Treating the hardest to reach: reaching the final trachoma cases in Namutumba District, Uganda

10 April 2017


Rosi Jack, Communications Manager for CBM UK, reports on a recent visit to Uganda, where she met the team reaching the final cases of people suffering from trachoma in their area.

In Namutumba District in eastern Uganda, people no longer live with the threat of catching trachoma, a painful, blinding eye infection. Thanks to years of concerted action by the Ugandan health authorities, supported by The Queen Elizabeth Diamond Jubilee Trust and members of the International Coalition for Trachoma Control (ICTC) including CBM, people are no longer at risk of catching the infection. It used to threaten children in particular, as the infection is highly contagious and easily passed between family members and friends.

“We don’t see examples of children with trachoma now,” explains James Murambwe, who has been part of the District Eye Health Team for 10 years. “Now we only see old people with complications of trachoma in this district.”

The final challenge in Namutumba has been to reach the last people still living with the devastating long-term consequences of repeated trachoma infection – people such as Nasani, a grandfather in his 80s. Nasani has had sight problems because of trachoma since 2008. Trachoma causes the eyelashes to grow inwards so they rub against the cornea, and these effects forced him to retire early from his job as a teacher. “The eyelashes were touching my eye,” he explains. “I was not able to see the blackboard or read the books.”
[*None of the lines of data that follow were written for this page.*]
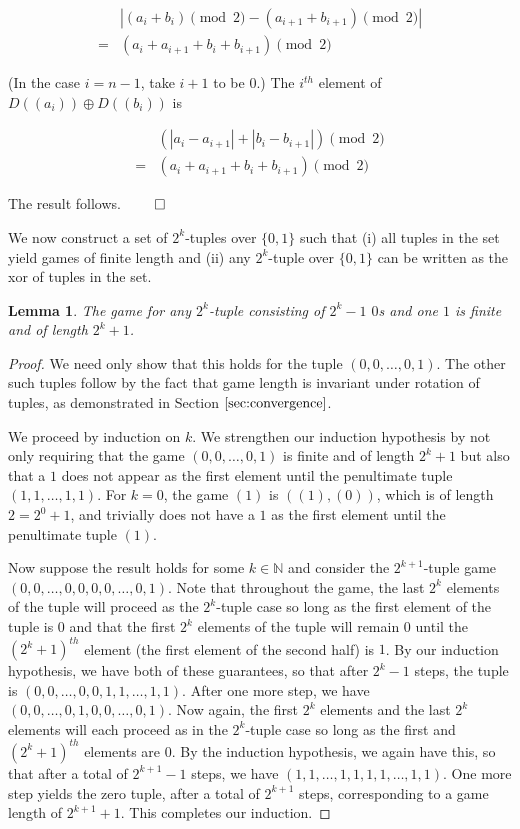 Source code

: \documentclass[12pt]{amsart}
\newtheorem{lemma}[theorem]{Lemma}
\newcommand{\xor}{\oplus}
\newcommand{\znn}{\mathbb{N}}
\begin{document}
$$\begin{array}{cl}
& |(a_i+b_i)\pmod{2} - (a_{i+1}+b_{i+1})\pmod{2}| \\
= & (a_i+a_{i+1}+b_i+b_{i+1})\pmod{2}
\end{array}$$

(In the case $i=n-1$, take $i+1$ to be $0$.) The $i^{th}$ element of $D((a_i))\xor D((b_i))$ is

$$\begin{array}{cl}
& (|a_i-a_{i+1}|+|b_i-b_{i+1}|)\pmod{2} \\
= & (a_i+a_{i+1}+b_i+b_{i+1})\pmod{2}
\end{array}$$

The result follows. $\qed$

We now construct a set of $2^k$-tuples over $\{0,1\}$ such that (i) all tuples in the set yield games of finite length and (ii) any $2^k$-tuple over $\{0,1\}$ can be written as the xor of tuples in the set.

\begin{lemma}
The game for any $2^k$-tuple consisting of $2^k-1$ $0$s and one $1$ is finite and of length $2^k+1$.
\end{lemma}

\begin{proof}
We need only show that this holds for the tuple $(0,0,\ldots,0,1)$. The other such tuples follow by the fact that game length is invariant under rotation of tuples, as demonstrated in Section $\ref{sec:convergence}$.

We proceed by induction on $k$. We strengthen our induction hypothesis by not only requiring that the game $(0,0,\ldots,0,1)$ is finite and of length $2^k+1$ but also that a $1$ does not appear as the first element until the penultimate tuple $(1,1,\ldots,1,1)$. For $k=0$, the game $(1)$ is $((1),(0))$, which is of length $2=2^0+1$, and trivially does not have a $1$ as the first element until the penultimate tuple $(1)$.

Now suppose the result holds for some $k\in \znn$ and consider the $2^{k+1}$-tuple game $(0,0,\ldots,0,0,0,0,\ldots,0,1)$. Note that throughout the game, the last $2^k$ elements of the tuple will proceed as the $2^k$-tuple case so long as the first element of the tuple is $0$ and that the first $2^k$ elements of the tuple will remain $0$ until the $(2^k+1)^{th}$ element (the first element of the second half) is $1$. By our induction hypothesis, we have both of these guarantees, so that after $2^k-1$ steps, the tuple is $(0,0,\ldots,0,0,1,1,\ldots,1,1)$. After one more step, we have $(0,0,\ldots,0,1,0,0,\ldots,0,1)$. Now again, the first $2^k$ elements and the last $2^k$ elements will each proceed as in the $2^k$-tuple case so long as the first and $(2^k+1)^{th}$ elements are $0$. By the induction hypothesis, we again have this, so that after a total of $2^{k+1}-1$ steps, we have $(1,1,\ldots,1,1,1,1,\ldots,1,1)$. One more step yields the zero tuple, after a total of $2^{k+1}$ steps, corresponding to a game length of $2^{k+1}+1$. This completes our induction.
\end{proof}
\end{document}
With his poor sight, constant pain and watering in his eyes, Nasani struggles to look after himself. Like most people in this rural area, he used to grow his own beans, maize and potatoes, but now he relies on his grown-up daughters to look after him. This has had an impact on the whole family – Nasani’s daughter used to earn money buying fish at landing sites and selling it, but now there isn’t time as she needs to care for her father.

I met Nasani outside his two-room brick hut. Nearby, one of CBM’s Ugandan partner hospitals is running a three-day outreach camp, set up in a local health centre to treat patients such as him, funded by The Queen Elizabeth Diamond Jubilee Trust. Patients suffering from the advanced effects of trachoma – known as trachoma trichiasis (TT) – can undergo a simple operation under local anaesthetic to flip their eyelid and stop their lashes scratching the eye.  It cannot repair the scratching that has already occurred, but it does prevent it getting worse.  And without the pain and watering, the patient is able to see again. Treatment is free and patients are collected from their home and dropped back the same day.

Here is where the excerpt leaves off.